Work task — Look through the lines below and extract any with the word "learn".

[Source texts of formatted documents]
□ □ □ □ □ □ □

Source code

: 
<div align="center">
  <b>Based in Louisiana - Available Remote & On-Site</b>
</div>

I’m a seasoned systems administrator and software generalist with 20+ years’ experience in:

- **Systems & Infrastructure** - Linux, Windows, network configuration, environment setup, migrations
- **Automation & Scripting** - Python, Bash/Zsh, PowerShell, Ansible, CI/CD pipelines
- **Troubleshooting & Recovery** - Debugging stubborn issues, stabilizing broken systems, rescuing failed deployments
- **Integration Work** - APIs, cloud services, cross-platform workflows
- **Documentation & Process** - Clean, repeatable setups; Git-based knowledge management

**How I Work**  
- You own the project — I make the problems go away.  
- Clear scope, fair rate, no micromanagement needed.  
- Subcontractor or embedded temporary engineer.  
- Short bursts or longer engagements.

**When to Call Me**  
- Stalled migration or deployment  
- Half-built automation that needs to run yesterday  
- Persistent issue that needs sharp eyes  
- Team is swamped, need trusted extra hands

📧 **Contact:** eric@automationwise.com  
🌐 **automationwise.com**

□ □ □ □ □ □ □

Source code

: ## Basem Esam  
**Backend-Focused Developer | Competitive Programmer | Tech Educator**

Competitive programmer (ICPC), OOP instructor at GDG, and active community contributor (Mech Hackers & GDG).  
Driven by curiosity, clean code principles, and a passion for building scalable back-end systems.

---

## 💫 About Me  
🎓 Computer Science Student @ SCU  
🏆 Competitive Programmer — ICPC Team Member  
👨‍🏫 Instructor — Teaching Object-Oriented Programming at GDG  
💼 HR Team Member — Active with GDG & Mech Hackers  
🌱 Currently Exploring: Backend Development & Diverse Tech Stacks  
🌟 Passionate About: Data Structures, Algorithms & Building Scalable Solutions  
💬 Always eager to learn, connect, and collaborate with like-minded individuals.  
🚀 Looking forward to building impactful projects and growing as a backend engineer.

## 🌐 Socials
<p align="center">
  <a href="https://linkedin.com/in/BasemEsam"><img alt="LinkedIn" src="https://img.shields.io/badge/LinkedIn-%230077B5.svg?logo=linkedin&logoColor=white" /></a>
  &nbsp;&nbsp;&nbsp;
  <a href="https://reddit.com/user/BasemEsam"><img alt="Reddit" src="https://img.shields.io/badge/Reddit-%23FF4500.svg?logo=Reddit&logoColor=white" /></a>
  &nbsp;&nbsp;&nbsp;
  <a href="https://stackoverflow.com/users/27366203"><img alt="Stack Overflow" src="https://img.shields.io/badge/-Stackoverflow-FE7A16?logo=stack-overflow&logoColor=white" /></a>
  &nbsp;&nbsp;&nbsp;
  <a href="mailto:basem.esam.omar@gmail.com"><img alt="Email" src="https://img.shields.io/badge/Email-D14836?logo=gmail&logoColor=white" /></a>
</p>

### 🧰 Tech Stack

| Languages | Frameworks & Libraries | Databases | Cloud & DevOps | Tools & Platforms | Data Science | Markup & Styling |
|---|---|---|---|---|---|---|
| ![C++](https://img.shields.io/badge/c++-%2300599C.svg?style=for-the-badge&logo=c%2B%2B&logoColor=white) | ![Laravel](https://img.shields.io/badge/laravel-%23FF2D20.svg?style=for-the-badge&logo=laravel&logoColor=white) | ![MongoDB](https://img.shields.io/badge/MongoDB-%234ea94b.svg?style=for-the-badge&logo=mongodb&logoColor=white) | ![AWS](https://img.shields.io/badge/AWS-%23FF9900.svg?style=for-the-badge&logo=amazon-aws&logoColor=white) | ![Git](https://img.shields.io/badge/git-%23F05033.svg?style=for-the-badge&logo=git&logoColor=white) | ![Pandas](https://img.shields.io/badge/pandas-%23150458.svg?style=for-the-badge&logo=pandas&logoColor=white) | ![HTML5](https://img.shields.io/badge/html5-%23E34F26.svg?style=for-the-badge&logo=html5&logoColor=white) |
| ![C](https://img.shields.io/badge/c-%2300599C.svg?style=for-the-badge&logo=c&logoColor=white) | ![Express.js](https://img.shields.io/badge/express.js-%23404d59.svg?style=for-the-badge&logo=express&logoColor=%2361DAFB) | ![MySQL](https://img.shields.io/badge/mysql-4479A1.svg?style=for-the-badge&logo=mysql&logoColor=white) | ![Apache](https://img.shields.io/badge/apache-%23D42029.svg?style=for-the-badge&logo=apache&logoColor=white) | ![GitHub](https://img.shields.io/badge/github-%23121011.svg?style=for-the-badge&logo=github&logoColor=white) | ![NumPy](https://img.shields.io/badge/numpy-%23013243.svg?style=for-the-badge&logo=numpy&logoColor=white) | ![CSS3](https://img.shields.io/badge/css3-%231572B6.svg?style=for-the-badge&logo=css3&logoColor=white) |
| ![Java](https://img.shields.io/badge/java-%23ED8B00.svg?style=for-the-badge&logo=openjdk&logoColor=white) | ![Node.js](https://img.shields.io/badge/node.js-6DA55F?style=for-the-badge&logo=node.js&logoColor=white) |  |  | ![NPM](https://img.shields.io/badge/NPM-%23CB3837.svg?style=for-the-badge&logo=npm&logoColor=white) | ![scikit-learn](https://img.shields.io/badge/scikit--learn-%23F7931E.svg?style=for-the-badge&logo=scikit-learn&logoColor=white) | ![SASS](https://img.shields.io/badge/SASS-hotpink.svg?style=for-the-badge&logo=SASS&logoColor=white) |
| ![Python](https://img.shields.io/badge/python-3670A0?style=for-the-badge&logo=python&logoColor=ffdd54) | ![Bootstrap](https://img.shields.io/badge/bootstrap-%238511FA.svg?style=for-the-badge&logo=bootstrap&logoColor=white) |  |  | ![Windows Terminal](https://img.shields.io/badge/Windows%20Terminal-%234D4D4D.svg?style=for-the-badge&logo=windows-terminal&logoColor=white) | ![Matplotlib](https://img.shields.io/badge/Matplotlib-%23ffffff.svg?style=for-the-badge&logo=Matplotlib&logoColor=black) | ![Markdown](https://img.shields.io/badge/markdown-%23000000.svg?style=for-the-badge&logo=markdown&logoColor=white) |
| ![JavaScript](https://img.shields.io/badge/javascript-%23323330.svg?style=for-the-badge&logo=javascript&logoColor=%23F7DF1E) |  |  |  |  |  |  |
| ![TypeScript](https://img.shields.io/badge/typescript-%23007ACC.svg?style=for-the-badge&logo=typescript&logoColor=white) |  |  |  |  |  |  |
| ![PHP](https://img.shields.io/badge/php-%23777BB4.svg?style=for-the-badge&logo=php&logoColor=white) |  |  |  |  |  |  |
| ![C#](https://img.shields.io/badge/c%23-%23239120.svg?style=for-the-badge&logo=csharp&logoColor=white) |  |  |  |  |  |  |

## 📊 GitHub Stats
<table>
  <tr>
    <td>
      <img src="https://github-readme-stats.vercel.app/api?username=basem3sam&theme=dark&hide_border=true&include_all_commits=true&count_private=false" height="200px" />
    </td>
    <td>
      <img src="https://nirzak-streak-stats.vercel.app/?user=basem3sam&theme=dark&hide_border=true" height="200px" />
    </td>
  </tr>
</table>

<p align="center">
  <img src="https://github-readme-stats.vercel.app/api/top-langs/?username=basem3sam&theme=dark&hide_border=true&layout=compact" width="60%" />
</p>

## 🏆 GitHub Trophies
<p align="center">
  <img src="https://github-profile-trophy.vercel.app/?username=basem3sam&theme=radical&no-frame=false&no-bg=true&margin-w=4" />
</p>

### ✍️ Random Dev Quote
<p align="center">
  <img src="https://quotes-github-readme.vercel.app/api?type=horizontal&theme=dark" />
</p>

□ □ □ □ □ □ □

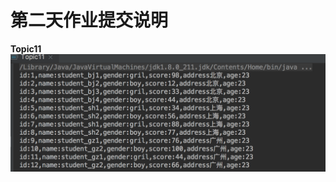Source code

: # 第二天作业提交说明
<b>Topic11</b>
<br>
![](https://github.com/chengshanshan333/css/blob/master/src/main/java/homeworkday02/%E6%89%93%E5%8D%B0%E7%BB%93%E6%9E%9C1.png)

□ □ □ □ □ □ □

Answer to the problem —
💬 Always eager to learn, connect, and collaborate with like-minded individuals.  
| ![Java](https://img.shields.io/badge/java-%23ED8B00.svg?style=for-the-badge&logo=openjdk&logoColor=white) | ![Node.js](https://img.shields.io/badge/node.js-6DA55F?style=for-the-badge&logo=node.js&logoColor=white) |  |  | ![NPM](https://img.shields.io/badge/NPM-%23CB3837.svg?style=for-the-badge&logo=npm&logoColor=white) | ![scikit-learn](https://img.shields.io/badge/scikit--learn-%23F7931E.svg?style=for-the-badge&logo=scikit-learn&logoColor=white) | ![SASS](https://img.shields.io/badge/SASS-hotpink.svg?style=for-the-badge&logo=SASS&logoColor=white) |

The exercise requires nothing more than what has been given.